Supplied material section start

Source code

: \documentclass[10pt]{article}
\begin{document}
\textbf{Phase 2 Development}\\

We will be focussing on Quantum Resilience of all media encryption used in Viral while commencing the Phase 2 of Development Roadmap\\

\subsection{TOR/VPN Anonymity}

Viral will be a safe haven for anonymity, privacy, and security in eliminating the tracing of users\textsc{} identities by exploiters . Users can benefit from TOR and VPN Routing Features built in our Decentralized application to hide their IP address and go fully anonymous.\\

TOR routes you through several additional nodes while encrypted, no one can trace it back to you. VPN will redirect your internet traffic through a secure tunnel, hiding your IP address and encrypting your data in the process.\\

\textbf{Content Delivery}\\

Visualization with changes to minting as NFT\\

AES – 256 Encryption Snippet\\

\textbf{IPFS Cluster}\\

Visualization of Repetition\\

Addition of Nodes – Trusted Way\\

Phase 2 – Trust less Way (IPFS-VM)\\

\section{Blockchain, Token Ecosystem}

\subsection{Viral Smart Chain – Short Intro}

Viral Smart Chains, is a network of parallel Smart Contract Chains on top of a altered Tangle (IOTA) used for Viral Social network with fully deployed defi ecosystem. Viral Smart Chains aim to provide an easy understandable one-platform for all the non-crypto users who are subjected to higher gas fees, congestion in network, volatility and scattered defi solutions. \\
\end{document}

Supplied material section end

What needs to be done - Please repeat every entry, exactly as it was written.

Task result -
Source code

: \documentclass[10pt]{article}
\begin{document}
\textbf{Phase 2 Development}\\

We will be focussing on Quantum Resilience of all media encryption used in Viral while commencing the Phase 2 of Development Roadmap\\

\subsection{TOR/VPN Anonymity}

Viral will be a safe haven for anonymity, privacy, and security in eliminating the tracing of users\textsc{} identities by exploiters . Users can benefit from TOR and VPN Routing Features built in our Decentralized application to hide their IP address and go fully anonymous.\\

TOR routes you through several additional nodes while encrypted, no one can trace it back to you. VPN will redirect your internet traffic through a secure tunnel, hiding your IP address and encrypting your data in the process.\\

\textbf{Content Delivery}\\

Visualization with changes to minting as NFT\\

AES – 256 Encryption Snippet\\

\textbf{IPFS Cluster}\\

Visualization of Repetition\\

Addition of Nodes – Trusted Way\\

Phase 2 – Trust less Way (IPFS-VM)\\

\section{Blockchain, Token Ecosystem}

\subsection{Viral Smart Chain – Short Intro}

Viral Smart Chains, is a network of parallel Smart Contract Chains on top of a altered Tangle (IOTA) used for Viral Social network with fully deployed defi ecosystem. Viral Smart Chains aim to provide an easy understandable one-platform for all the non-crypto users who are subjected to higher gas fees, congestion in network, volatility and scattered defi solutions. \\
\end{document}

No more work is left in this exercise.